Silva também destacou que o governo de São Paulo anunciou redução do investimento em educação, passando de 30% para 25% da receita, justificando a necessidade de mais recursos para a saúde. Ele ressaltou que, apesar do discurso de melhorar a educação, o corte de verbas e o fechamento de escolas noturnas, que podem afetar o EJA (Educação de Jovens e Adultos), dificultam avanços no setor.
Debate e perspectivas: Para Bruno Silva, o debate sobre o modelo cívico-militar deve ocorrer com a comunidade escolar e considerar as reais condições das escolas. Ele enfatizou que a desvalorização da carreira dos professores, as estruturas inadequadas e as jornadas de trabalho precárias são problemas mais urgentes a serem enfrentados.
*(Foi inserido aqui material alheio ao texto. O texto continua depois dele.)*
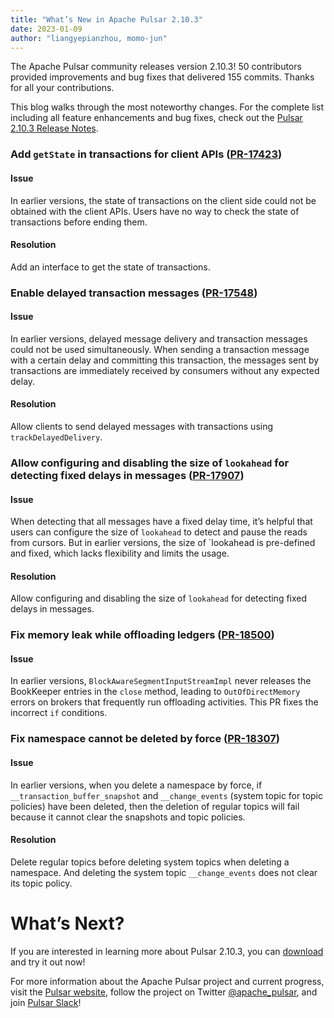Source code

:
 ```yaml
---
title: "What’s New in Apache Pulsar 2.10.3"
date: 2023-01-09
author: "liangyepianzhou, momo-jun"
---
```


The Apache Pulsar community releases version 2.10.3! 50 contributors provided improvements and bug fixes that delivered 155 commits. Thanks for all your contributions.

This blog walks through the most noteworthy changes. For the complete list including all feature enhancements and bug fixes, check out the [Pulsar 2.10.3 Release Notes](https://pulsar.apache.org/release-notes/versioned/pulsar-2.10.3/).

<!--truncate-->

### Add `getState` in transactions for client APIs ([PR-17423](https://github.com/apache/pulsar/pull/17423))

#### Issue
In earlier versions, the state of transactions on the client side could not be obtained with the client APIs. Users have no way to check the state of transactions before ending them.

#### Resolution
Add an interface to get the state of transactions.

### Enable delayed transaction messages ([PR-17548](https://github.com/apache/pulsar/pull/17548))

#### Issue
In earlier versions, delayed message delivery and transaction messages could not be used simultaneously. When sending a transaction message with a certain delay and committing this transaction, the messages sent by transactions are immediately received by consumers without any expected delay.

#### Resolution
Allow clients to send delayed messages with transactions using `trackDelayedDelivery`.

### Allow configuring and disabling the size of `lookahead` for detecting fixed delays in messages ([PR-17907](https://github.com/apache/pulsar/pull/17907))

#### Issue
When detecting that all messages have a fixed delay time, it’s helpful that users can configure the size of `lookahead` to detect and pause the reads from cursors. But in earlier versions, the size of `lookahead is pre-defined and fixed, which lacks flexibility and limits the usage.

#### Resolution
Allow configuring and disabling the size of `lookahead` for detecting fixed delays in messages.

### Fix memory leak while offloading ledgers ([PR-18500](https://github.com/apache/pulsar/pull/18500))

#### Issue
In earlier versions, `BlockAwareSegmentInputStreamImpl` never releases the BookKeeper entries in the `close` method, leading to `OutOfDirectMemory` errors on brokers that frequently run offloading activities. This PR fixes the incorrect `if` conditions.

### Fix namespace cannot be deleted by force ([PR-18307](https://github.com/apache/pulsar/pull/18307))

#### Issue
In earlier versions, when you delete a namespace by force, if `__transaction_buffer_snapshot` and `__change_events` (system topic for topic policies) have been deleted, then the deletion of regular topics will fail because it cannot clear the snapshots and topic policies.

#### Resolution
Delete regular topics before deleting system topics when deleting a namespace. And deleting the system topic `__change_events` does not clear its topic policy.

# What’s Next?

If you are interested in learning more about Pulsar 2.10.3, you can [download](https://pulsar.apache.org/download/) and try it out now! 

For more information about the Apache Pulsar project and current progress, visit
the [Pulsar website](https://pulsar.apache.org), follow the project on Twitter
[@apache_pulsar](https://twitter.com/apache_pulsar), and join [Pulsar Slack](https://apache-pulsar.slack.com/)!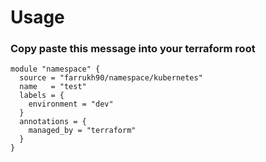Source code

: # Usage

### Copy paste this message into your terraform root 
```
module "namespace" {
  source = "farrukh90/namespace/kubernetes"
  name   = "test"
  labels = {
    environment = "dev"
  }
  annotations = {
    managed_by = "terraform"
  }
}

```
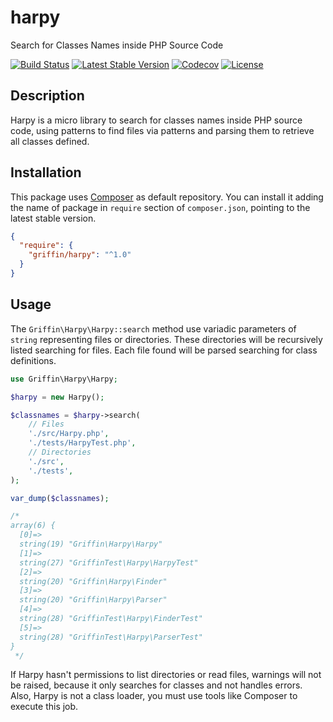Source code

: # harpy

Search for Classes Names inside PHP Source Code

[![Build Status](https://github.com/griffin-php/harpy/actions/workflows/test.yml/badge.svg?branch=main)](https://github.com/griffin-php/harpy/actions/workflows/test.yml?query=branch%3Amain)
[![Latest Stable Version](https://poser.pugx.org/griffin/harpy/v/stable?format=flat)](https://packagist.org/packages/griffin/harpy)
[![Codecov](https://codecov.io/gh/griffin-php/harpy/branch/main/graph/badge.svg)](https://codecov.io/gh/griffin-php/harpy)
[![License](https://poser.pugx.org/griffin/harpy/license?format=flat)](https://packagist.org/packages/griffin/harpy)

## Description

Harpy is a micro library to search for classes names inside PHP source code,
using patterns to find files via patterns and parsing them to retrieve all
classes defined.

## Installation

This package uses [Composer](https://packagist.org/packages/griffin/harpy) as
default repository. You can install it adding the name of package in `require`
section of `composer.json`, pointing to the latest stable version.

```json
{
  "require": {
    "griffin/harpy": "^1.0"
  }
}
```

## Usage

The `Griffin\Harpy\Harpy::search` method use variadic parameters of `string`
representing files or directories. These directories will be recursively listed
searching for files. Each file found will be parsed searching for class
definitions.

```php
use Griffin\Harpy\Harpy;

$harpy = new Harpy();

$classnames = $harpy->search(
    // Files
    './src/Harpy.php',
    './tests/HarpyTest.php',
    // Directories
    './src',
    './tests',
);

var_dump($classnames);

/*
array(6) {
  [0]=>
  string(19) "Griffin\Harpy\Harpy"
  [1]=>
  string(27) "GriffinTest\Harpy\HarpyTest"
  [2]=>
  string(20) "Griffin\Harpy\Finder"
  [3]=>
  string(20) "Griffin\Harpy\Parser"
  [4]=>
  string(28) "GriffinTest\Harpy\FinderTest"
  [5]=>
  string(28) "GriffinTest\Harpy\ParserTest"
}
 */
```

If Harpy hasn't permissions to list directories or read files, warnings will not
be raised, because it only searches for classes and not handles errors. Also,
Harpy is not a class loader, you must use tools like Composer to execute this
job.
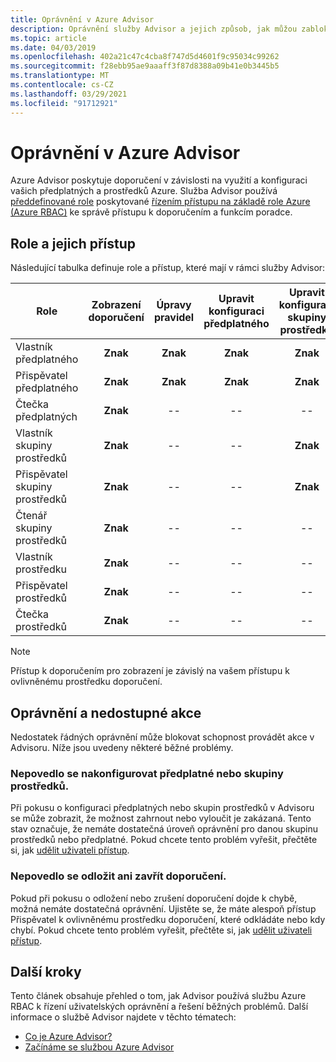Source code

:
 ```yaml
---
title: Oprávnění v Azure Advisor
description: Oprávnění služby Advisor a jejich způsob, jak můžou zablokovat možnost konfigurovat předplatná nebo odložit nebo zrušit doporučení.
ms.topic: article
ms.date: 04/03/2019
ms.openlocfilehash: 402a21c47c4cba8f747d5d4601f9c95034c99262
ms.sourcegitcommit: f28ebb95ae9aaaff3f87d8388a09b41e0b3445b5
ms.translationtype: MT
ms.contentlocale: cs-CZ
ms.lasthandoff: 03/29/2021
ms.locfileid: "91712921"
---
```

# <a name="permissions-in-azure-advisor"></a>Oprávnění v Azure Advisor

Azure Advisor poskytuje doporučení v závislosti na využití a konfiguraci vašich předplatných a prostředků Azure. Služba Advisor používá [předdefinované role](../role-based-access-control/built-in-roles.md) poskytované [řízením přístupu na základě role Azure (Azure RBAC)](../role-based-access-control/overview.md) ke správě přístupu k doporučením a funkcím poradce. 

## <a name="roles-and-their-access"></a>Role a jejich přístup

Následující tabulka definuje role a přístup, které mají v rámci služby Advisor:

| **Role** | **Zobrazení doporučení** | **Úpravy pravidel** | **Upravit konfiguraci předplatného** | **Upravit konfiguraci skupiny prostředků**| **Přeskočit a odložit doporučení**|
|---|:---:|:---:|:---:|:---:|:---:|
|Vlastník předplatného|**Znak**|**Znak**|**Znak**|**Znak**|**Znak**|
|Přispěvatel předplatného|**Znak**|**Znak**|**Znak**|**Znak**|**Znak**|
|Čtečka předplatných|**Znak**|--|--|--|--|
|Vlastník skupiny prostředků|**Znak**|--|--|**Znak**|**Znak**|
|Přispěvatel skupiny prostředků|**Znak**|--|--|**Znak**|**Znak**|
|Čtenář skupiny prostředků|**Znak**|--|--|--|--|
|Vlastník prostředku|**Znak**|--|--|--|**Znak**|
|Přispěvatel prostředků|**Znak**|--|--|--|**Znak**|
|Čtečka prostředků|**Znak**|--|--|--|--|

> [!NOTE]
> Přístup k doporučením pro zobrazení je závislý na vašem přístupu k ovlivněnému prostředku doporučení.

## <a name="permissions-and-unavailable-actions"></a>Oprávnění a nedostupné akce

Nedostatek řádných oprávnění může blokovat schopnost provádět akce v Advisoru. Níže jsou uvedeny některé běžné problémy.

### <a name="unable-to-configure-subscriptions-or-resource-groups"></a>Nepovedlo se nakonfigurovat předplatné nebo skupiny prostředků.

Při pokusu o konfiguraci předplatných nebo skupin prostředků v Advisoru se může zobrazit, že možnost zahrnout nebo vyloučit je zakázaná. Tento stav označuje, že nemáte dostatečná úroveň oprávnění pro danou skupinu prostředků nebo předplatné. Pokud chcete tento problém vyřešit, přečtěte si, jak [udělit uživateli přístup](../role-based-access-control/quickstart-assign-role-user-portal.md).

### <a name="unable-to-postpone-or-dismiss-a-recommendation"></a>Nepovedlo se odložit ani zavřít doporučení.

Pokud při pokusu o odložení nebo zrušení doporučení dojde k chybě, možná nemáte dostatečná oprávnění. Ujistěte se, že máte alespoň přístup Přispěvatel k ovlivněnému prostředku doporučení, které odkládáte nebo kdy chybí. Pokud chcete tento problém vyřešit, přečtěte si, jak [udělit uživateli přístup](../role-based-access-control/quickstart-assign-role-user-portal.md).

## <a name="next-steps"></a>Další kroky

Tento článek obsahuje přehled o tom, jak Advisor používá službu Azure RBAC k řízení uživatelských oprávnění a řešení běžných problémů. Další informace o službě Advisor najdete v těchto tématech:

- [Co je Azure Advisor?](./advisor-overview.md)
- [Začínáme se službou Azure Advisor](./advisor-get-started.md)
O convidado sugeriu que o governo paulista poderia buscar inspiração em modelos educacionais bem-sucedidos, como o de Pernambuco, e em iniciativas locais, como o Itech, ao invés de apostar em soluções ideológicas e simplistas. Ele defendeu que a polícia deve atuar próxima às escolas para garantir segurança, mas não dentro das salas de aula.
Informações adicionais
O Programa das Escolas Cívico-Militares visa implementar um modelo de gestão que inclui a participação de militares aposentados na administração das escolas, com foco em disciplina e ordem. A consulta pública é uma etapa para avaliar o interesse das comunidades escolares na adesão ao programa. A decisão do STF permite que essa consulta prossiga em São Paulo a partir de 2025.